You need to tease your audience and get them excited about your product. Does this come easily? NO!
There is an art to doing the subtle tease. You need to tread carefully and balance not giving away too much and giving too little that they can’t connect you as being an expert on the topic of your product.
You can try different launch vehicles – challenges, email course, webinars, lives or 3-part video series.
But if the hype is the missing factor, you may end up with a lackluster launch.
#15 Competitors will release courses at the same time
It will seem as if the whole world is launching products around the same topic as you have.
Products similar to yours are proof that there is demand for such a product.
But it also means that you need to take more time with positioning your product. So take this as an opportunity to study their sales pages and offer. You’re not doing this to be better.

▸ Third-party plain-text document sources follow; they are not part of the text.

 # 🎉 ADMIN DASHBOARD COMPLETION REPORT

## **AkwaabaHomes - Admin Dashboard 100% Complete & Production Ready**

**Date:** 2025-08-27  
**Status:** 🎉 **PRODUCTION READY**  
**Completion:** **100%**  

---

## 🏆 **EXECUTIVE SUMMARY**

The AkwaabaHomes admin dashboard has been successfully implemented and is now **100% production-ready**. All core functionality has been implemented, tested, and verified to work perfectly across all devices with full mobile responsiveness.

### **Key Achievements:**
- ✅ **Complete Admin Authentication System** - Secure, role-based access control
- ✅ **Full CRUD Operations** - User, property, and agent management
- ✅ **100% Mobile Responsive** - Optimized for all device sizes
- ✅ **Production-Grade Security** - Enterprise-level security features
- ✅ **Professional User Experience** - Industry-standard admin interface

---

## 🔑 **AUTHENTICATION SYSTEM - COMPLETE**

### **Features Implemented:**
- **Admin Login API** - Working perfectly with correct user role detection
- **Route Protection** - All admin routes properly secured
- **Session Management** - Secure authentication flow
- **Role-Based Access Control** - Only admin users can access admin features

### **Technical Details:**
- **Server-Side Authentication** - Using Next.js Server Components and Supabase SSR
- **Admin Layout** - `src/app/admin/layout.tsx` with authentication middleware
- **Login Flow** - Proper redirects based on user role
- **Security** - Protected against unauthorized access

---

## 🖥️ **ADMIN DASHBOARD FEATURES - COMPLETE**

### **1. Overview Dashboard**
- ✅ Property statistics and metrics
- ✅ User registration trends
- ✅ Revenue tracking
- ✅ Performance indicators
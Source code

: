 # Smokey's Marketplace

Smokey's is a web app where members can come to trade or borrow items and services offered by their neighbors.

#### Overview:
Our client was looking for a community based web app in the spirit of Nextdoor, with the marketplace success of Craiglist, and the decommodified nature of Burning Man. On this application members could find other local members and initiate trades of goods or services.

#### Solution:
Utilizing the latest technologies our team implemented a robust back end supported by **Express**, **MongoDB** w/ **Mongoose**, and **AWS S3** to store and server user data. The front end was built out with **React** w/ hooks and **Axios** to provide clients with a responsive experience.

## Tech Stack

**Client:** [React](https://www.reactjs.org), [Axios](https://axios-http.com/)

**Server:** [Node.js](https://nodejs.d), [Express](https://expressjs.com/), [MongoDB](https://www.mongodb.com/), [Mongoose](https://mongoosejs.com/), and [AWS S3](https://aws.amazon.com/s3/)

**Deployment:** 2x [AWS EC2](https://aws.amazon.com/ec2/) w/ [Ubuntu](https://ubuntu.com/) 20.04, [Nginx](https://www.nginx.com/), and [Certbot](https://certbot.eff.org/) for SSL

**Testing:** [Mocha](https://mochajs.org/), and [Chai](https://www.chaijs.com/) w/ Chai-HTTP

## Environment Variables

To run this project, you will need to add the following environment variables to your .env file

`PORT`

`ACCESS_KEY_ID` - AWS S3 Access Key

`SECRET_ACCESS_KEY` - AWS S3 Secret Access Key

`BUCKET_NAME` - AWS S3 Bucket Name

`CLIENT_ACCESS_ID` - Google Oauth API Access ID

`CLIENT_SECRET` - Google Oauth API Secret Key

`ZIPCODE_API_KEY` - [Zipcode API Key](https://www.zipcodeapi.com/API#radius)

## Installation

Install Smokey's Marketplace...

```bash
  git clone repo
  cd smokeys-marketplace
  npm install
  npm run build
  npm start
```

It’s about seeing how you can position your product and offer differently.
#14 Don’t call it a beta
I’m opening a can of worms here. Lots of people have differing opinions on this.
But if I could go back I won’t launch a beta version of my email course.
About half the people who bought the course at the beta price didn’t access the course at all.
So skip the beta and just launch it properly.
#16 When you think you’re getting in the face with too many emails, still do it
You will think you sent plenty of emails but people will still not see them.
10 emails or more during a launch? That’s completely normal.
#16 It’s ok to repeat the same message
You may feel like you’re saying the same thing over and over…within the same launch or across different launches of the same product.
When you repeat the message behind your product, it gets stronger. It also contributes to the branding of the product.
So it’s perfectly ok to repurpose your launch material.
#17 Software is the smallest of worries
Technology may seem like this huge daunting monster.
But the incidence of a launch failing due to technology? Very tiny.
You have bigger things to worry about and that you should worry about.
Technology isn’t one of them.
#18 Your pre-launch content can make or break your launch
Your pre-launch content is equally if not more important than your product itself.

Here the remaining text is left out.